Saved entries
-- -- --
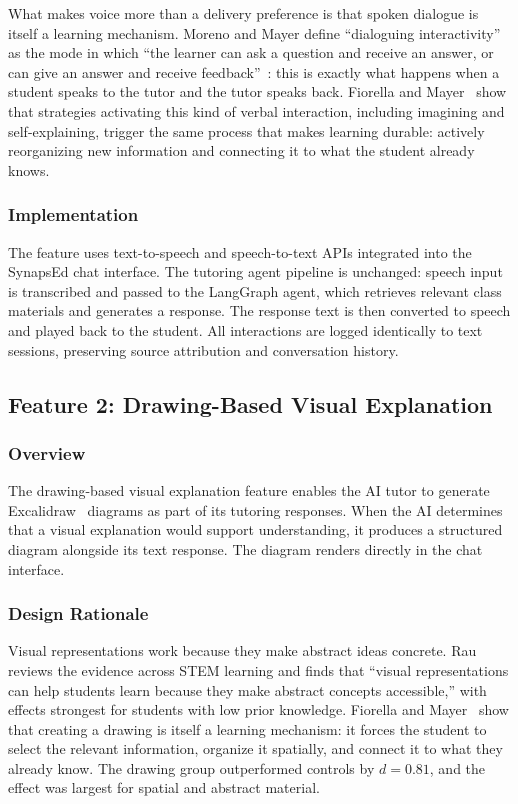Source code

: \documentclass{stylefiles/capstone}
\begin{document}
What makes voice more than a delivery preference is that spoken dialogue is itself a learning mechanism. Moreno and Mayer define ``dialoguing interactivity'' as the mode in which ``the learner can ask a question and receive an answer, or can give an answer and receive feedback''~\cite{moreno2007interactive}: this is exactly what happens when a student speaks to the tutor and the tutor speaks back. Fiorella and Mayer~\cite{fiorella2016generative} show that strategies activating this kind of verbal interaction, including imagining and self-explaining, trigger the same process that makes learning durable: actively reorganizing new information and connecting it to what the student already knows.

\subsubsection{Implementation}

The feature uses text-to-speech and speech-to-text APIs integrated into the SynapsEd chat interface. The tutoring agent pipeline is unchanged: speech input is transcribed and passed to the LangGraph agent, which retrieves relevant class materials and generates a response. The response text is then converted to speech and played back to the student. All interactions are logged identically to text sessions, preserving source attribution and conversation history.

\subsection{Feature 2: Drawing-Based Visual Explanation}

\subsubsection{Overview}

The drawing-based visual explanation feature enables the AI tutor to generate Excalidraw~\cite{excalidraw2024} diagrams as part of its tutoring responses. When the AI determines that a visual explanation would support understanding, it produces a structured diagram alongside its text response. The diagram renders directly in the chat interface.

\subsubsection{Design Rationale}

Visual representations work because they make abstract ideas concrete. Rau~\cite{rau2017visual} reviews the evidence across STEM learning and finds that ``visual representations can help students learn because they make abstract concepts accessible,'' with effects strongest for students with low prior knowledge. Fiorella and Mayer~\cite{fiorella2016generative} show that creating a drawing is itself a learning mechanism: it forces the student to select the relevant information, organize it spatially, and connect it to what they already know. The drawing group outperformed controls by $d = 0.81$, and the effect was largest for spatial and abstract material.
\end{document}
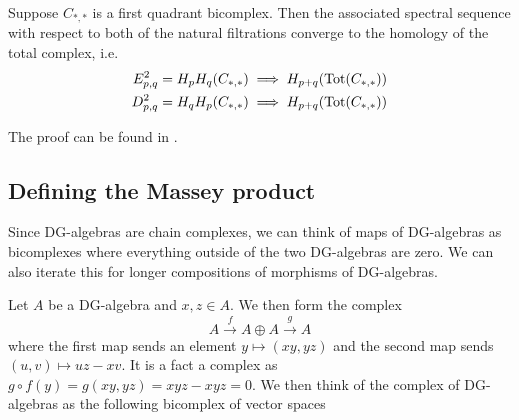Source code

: \begin{lemma}
Suppose $C_{*,*}$ is a first quadrant bicomplex. %
Then the associated spectral sequence with respect to both of the natural filtrations converge to the homology of the total complex, i.e.
\begin{align*}
    E^2_{p,q} = H_p H_q (C_{*,*}) &\implies H_{p+q}(\operatorname{Tot}(C_{*,*})) \\
    D^2_{p,q} = H_q H_p (C_{*,*}) &\implies H_{p+q}(\operatorname{Tot}(C_{*,*}))
\end{align*}
\end{lemma}
The proof can be found in \cite[Theorem 5.5.1]{weibel}. 


\subsection*{Defining the Massey product}

Since DG-algebras are chain complexes, we can think of maps of DG-algebras as bicomplexes where everything outside of the two DG-algebras are zero. We can also iterate this for longer compositions of morphisms of DG-algebras.

Let $A$ be a DG-algebra and $x, z \in A$. We then form the complex
\begin{equation*}
    A\overset{f}\longrightarrow A\oplus A \overset{g}\longrightarrow A
\end{equation*}
where the first map sends an element $y\mapsto (xy, yz)$ and the second map sends $(u, v)\mapsto uz-xv$. It is a fact a complex as $g\circ f (y) = g(xy, yz)= xyz-xyz = 0$. We then think of the complex of DG-algebras as the following bicomplex of vector spaces
\begin{center}
\end{center}

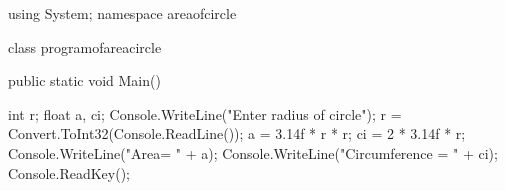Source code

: using System;
namespace areaofcircle
{
    class programofareacircle
    {
         public static void Main()
        {
            int r;
            float a, ci;
            Console.WriteLine("Enter radius of circle");
            r = Convert.ToInt32(Console.ReadLine());
            a = 3.14f * r * r;
            ci = 2 * 3.14f * r;
            Console.WriteLine("Area= " + a);
            Console.WriteLine("Circumference = " + ci);
            Console.ReadKey();

        }
    }
}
-- -- --
> TASK GOAL
Going through the data, tally the lines containing "begin" and report only the result.

> RESULT OF THIS TASK
5